Right. The Breaks process only works if you have a definitive version number
at which it *won't* break.
>.... autogenerate tests against all dbus api calls used and validate that
>they do what one expect, make it runable on stock i386/amd64 and make sure
>the reverse depends call them out .... very heavy weight, but it could have
>worked. also quite pointless, as changing dbus api will be hard (even if
>coordinated). Imho it's best handled by policy, e.g. unit-test and validate
>your dbus api calls to not change (keep api/abi stability) I'm not sure if
>there is a tool like that already, e.g. i do know that libnih-dbus has
>test-suite generators (althought it still does have a lot of boiler plate).
Really the issue here is that we need more integration tests. Unit tests or
component tests alone wouldn't have caught this because from s-i's perspective
everything was fine.
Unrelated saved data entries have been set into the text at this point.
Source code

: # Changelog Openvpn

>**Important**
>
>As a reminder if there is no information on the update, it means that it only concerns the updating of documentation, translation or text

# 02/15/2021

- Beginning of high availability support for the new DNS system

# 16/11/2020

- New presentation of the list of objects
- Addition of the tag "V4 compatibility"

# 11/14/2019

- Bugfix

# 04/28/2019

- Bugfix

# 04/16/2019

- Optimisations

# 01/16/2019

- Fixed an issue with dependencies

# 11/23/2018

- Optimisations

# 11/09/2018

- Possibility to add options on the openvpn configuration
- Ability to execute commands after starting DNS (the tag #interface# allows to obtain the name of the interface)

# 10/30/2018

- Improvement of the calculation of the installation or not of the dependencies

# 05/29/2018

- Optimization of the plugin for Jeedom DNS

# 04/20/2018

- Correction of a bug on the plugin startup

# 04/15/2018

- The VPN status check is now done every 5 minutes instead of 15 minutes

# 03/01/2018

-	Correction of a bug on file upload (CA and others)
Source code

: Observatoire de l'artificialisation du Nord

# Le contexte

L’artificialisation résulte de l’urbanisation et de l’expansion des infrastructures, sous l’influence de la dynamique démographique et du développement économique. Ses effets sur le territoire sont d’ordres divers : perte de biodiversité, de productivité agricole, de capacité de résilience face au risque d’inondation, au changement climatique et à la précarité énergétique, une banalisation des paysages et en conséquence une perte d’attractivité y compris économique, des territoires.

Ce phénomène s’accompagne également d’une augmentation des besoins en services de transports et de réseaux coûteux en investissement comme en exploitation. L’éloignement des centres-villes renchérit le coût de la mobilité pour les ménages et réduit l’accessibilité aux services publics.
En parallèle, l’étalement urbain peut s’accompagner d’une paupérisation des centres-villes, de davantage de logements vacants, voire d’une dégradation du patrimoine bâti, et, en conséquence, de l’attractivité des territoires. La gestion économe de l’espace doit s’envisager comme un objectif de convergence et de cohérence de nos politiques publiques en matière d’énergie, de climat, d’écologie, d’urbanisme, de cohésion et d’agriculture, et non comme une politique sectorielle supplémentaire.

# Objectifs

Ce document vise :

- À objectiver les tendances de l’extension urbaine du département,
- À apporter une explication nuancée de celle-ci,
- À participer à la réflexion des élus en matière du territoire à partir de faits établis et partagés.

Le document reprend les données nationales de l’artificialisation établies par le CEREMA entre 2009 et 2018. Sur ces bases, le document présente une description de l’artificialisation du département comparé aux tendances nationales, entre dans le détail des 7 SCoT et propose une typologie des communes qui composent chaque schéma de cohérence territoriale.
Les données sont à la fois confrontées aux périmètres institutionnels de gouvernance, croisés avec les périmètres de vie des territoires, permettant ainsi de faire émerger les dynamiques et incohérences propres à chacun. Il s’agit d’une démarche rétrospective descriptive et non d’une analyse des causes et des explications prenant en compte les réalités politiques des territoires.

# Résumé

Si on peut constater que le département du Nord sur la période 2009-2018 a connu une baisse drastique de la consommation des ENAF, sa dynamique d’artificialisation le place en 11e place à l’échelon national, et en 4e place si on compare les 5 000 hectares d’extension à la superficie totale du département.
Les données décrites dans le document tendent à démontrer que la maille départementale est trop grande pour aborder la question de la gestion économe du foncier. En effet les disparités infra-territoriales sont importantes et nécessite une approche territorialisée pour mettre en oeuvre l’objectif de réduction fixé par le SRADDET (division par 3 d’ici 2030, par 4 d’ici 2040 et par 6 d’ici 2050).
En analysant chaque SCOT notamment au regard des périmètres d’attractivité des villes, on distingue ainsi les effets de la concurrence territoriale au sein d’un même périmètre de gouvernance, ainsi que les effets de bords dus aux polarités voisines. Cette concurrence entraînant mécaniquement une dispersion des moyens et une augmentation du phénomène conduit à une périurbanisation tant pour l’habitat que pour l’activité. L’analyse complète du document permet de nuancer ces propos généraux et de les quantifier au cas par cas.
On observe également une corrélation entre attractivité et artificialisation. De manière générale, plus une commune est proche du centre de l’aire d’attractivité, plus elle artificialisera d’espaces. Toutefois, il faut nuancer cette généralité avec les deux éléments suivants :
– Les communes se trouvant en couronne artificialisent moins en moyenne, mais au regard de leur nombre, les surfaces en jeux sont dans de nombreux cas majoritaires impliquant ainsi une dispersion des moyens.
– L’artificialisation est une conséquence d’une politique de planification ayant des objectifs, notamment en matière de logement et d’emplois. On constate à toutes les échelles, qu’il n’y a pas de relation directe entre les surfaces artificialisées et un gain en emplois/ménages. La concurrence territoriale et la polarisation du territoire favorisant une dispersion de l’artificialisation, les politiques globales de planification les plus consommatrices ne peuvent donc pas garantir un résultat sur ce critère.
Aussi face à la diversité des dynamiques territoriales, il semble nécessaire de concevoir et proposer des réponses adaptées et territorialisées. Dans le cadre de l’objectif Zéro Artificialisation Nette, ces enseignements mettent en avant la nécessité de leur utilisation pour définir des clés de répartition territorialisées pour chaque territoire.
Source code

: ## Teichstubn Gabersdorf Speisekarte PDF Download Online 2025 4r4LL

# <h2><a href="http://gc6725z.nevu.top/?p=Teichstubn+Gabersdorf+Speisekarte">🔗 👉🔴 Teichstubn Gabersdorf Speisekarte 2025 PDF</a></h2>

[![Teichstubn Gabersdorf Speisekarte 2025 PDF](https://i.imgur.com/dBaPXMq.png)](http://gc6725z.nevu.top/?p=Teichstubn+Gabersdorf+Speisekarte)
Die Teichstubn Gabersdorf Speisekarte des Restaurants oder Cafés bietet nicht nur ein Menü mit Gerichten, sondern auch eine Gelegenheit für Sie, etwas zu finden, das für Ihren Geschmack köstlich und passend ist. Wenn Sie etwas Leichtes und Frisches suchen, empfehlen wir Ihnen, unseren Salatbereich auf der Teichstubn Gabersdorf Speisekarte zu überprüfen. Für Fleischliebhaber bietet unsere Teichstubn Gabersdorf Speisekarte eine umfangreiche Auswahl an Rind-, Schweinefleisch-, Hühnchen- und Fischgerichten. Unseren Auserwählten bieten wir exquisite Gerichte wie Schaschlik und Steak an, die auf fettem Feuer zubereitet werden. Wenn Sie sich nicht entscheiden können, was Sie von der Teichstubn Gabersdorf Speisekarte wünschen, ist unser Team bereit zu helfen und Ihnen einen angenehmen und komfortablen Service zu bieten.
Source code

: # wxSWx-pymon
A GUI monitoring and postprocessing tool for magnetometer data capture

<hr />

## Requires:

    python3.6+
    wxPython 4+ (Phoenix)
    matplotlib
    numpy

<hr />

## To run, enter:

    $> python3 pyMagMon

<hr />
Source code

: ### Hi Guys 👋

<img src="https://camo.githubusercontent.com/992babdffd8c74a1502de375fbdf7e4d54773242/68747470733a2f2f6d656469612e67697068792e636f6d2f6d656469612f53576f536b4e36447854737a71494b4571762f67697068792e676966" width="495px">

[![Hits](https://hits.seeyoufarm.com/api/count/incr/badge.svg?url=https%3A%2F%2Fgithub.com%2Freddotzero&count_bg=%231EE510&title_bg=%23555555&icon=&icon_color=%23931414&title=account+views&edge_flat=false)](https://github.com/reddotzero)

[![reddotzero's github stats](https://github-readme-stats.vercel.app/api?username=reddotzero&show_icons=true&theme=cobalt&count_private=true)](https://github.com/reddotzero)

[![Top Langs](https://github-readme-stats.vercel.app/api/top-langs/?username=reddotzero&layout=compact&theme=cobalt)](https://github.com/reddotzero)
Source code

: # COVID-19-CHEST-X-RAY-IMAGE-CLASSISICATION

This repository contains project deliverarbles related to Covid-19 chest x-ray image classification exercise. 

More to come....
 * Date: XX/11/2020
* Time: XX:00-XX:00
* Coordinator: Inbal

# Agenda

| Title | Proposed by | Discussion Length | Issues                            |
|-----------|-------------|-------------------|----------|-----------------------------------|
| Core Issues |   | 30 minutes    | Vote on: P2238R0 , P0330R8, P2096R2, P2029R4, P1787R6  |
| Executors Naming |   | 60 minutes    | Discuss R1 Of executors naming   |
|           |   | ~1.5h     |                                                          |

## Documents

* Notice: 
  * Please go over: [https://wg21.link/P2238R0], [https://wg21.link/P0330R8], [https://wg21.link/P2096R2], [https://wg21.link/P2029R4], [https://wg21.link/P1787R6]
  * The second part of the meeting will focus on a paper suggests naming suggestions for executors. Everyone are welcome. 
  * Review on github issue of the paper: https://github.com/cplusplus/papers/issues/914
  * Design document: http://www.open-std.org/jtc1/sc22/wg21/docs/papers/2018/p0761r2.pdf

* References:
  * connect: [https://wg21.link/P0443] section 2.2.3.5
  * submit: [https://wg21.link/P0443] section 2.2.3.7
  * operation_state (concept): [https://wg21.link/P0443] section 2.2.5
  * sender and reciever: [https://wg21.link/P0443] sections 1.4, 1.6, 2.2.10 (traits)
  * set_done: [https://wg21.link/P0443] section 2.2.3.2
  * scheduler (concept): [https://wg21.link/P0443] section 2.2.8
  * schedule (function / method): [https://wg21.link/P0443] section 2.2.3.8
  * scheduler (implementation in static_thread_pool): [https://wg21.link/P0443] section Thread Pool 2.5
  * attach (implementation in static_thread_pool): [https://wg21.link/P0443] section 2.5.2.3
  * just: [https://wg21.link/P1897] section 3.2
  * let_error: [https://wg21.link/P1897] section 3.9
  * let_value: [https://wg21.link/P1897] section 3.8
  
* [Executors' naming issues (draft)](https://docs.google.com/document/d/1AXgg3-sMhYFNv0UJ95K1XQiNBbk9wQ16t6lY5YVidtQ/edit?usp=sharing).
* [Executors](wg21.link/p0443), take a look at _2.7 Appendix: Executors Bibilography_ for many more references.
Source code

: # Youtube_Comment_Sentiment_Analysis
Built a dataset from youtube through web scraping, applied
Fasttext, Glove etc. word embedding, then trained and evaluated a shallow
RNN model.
It was only when integrated with the current version of
system-settings that the problem was evident (even if barely, given how
quickly the message disappears).
>Did the ApplyUpdates() dbus signature change? or did it really changed
>behaviour i.e. instead of returning string and empty string got
>returned?
The return signature did change, unnecessarily so I suppose in hindsight,
since Didier's patch restores the return value. It's useless though because
the asynchronous version cannot provide anything more than the empty string.
Thus if there are errors in the ApplyUpdate() action, the ui won't see it,
until it's prepared to handle the Rebooting signal. Going forward, there's a
new bug opened to clean this up, with bug tasks in both s-i and s-s, so that
change will at least be better coordinated.